Directions: Please transcribe the listing below in full and word for word, without its pictures.

Material for the task:
= = =

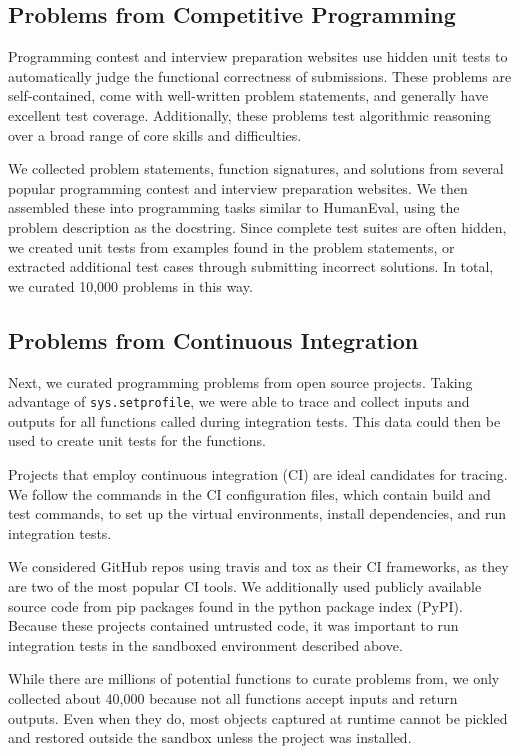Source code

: \subsection{Problems from Competitive Programming}
\label{sec:sup:cpenv}

Programming contest and interview preparation websites use hidden unit tests to automatically judge the functional correctness of submissions. These problems are self-contained, come with well-written problem statements, and generally have excellent test coverage. Additionally, these problems test algorithmic reasoning over a broad range of core skills and difficulties.

We collected problem statements, function signatures, and solutions from several popular programming contest and interview preparation websites. We then assembled these into programming tasks similar to HumanEval, using the problem description as the docstring. Since complete test suites are often hidden, we created unit tests from examples found in the problem statements, or extracted additional test cases through submitting incorrect solutions. In total, we curated 10,000 problems in this way.

\subsection{Problems from Continuous Integration}
\label{sec:sup:cienv}

Next, we curated programming problems from open source projects. Taking advantage of \texttt{sys.setprofile}, we were able to trace and collect inputs and outputs for all functions called during integration tests. This data could then be used to create unit tests for the functions.

Projects that employ continuous integration (CI) are ideal candidates for tracing. We follow the commands in the CI configuration files, which contain build and test commands, to set up the virtual environments, install dependencies, and run integration tests.

We considered GitHub repos using travis and tox as their CI frameworks, as they are two of the most popular CI tools. We additionally used publicly available source code from pip packages found in the python package index (PyPI). Because these projects contained untrusted code, it was important to run integration tests in the sandboxed environment described above.

While there are millions of potential functions to curate problems from, we only collected about 40,000 because not all functions accept inputs and return outputs. Even when they do, most objects captured at runtime cannot be pickled and restored outside the sandbox unless the project was installed.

= = =

Exercise result:
Source code

: \subsection{Problems from Competitive Programming}
\label{sec:sup:cpenv}

Programming contest and interview preparation websites use hidden unit tests to automatically judge the functional correctness of submissions. These problems are self-contained, come with well-written problem statements, and generally have excellent test coverage. Additionally, these problems test algorithmic reasoning over a broad range of core skills and difficulties.

We collected problem statements, function signatures, and solutions from several popular programming contest and interview preparation websites. We then assembled these into programming tasks similar to HumanEval, using the problem description as the docstring. Since complete test suites are often hidden, we created unit tests from examples found in the problem statements, or extracted additional test cases through submitting incorrect solutions. In total, we curated 10,000 problems in this way.

\subsection{Problems from Continuous Integration}
\label{sec:sup:cienv}

Next, we curated programming problems from open source projects. Taking advantage of \texttt{sys.setprofile}, we were able to trace and collect inputs and outputs for all functions called during integration tests. This data could then be used to create unit tests for the functions.

Projects that employ continuous integration (CI) are ideal candidates for tracing. We follow the commands in the CI configuration files, which contain build and test commands, to set up the virtual environments, install dependencies, and run integration tests.

We considered GitHub repos using travis and tox as their CI frameworks, as they are two of the most popular CI tools. We additionally used publicly available source code from pip packages found in the python package index (PyPI). Because these projects contained untrusted code, it was important to run integration tests in the sandboxed environment described above.

While there are millions of potential functions to curate problems from, we only collected about 40,000 because not all functions accept inputs and return outputs. Even when they do, most objects captured at runtime cannot be pickled and restored outside the sandbox unless the project was installed.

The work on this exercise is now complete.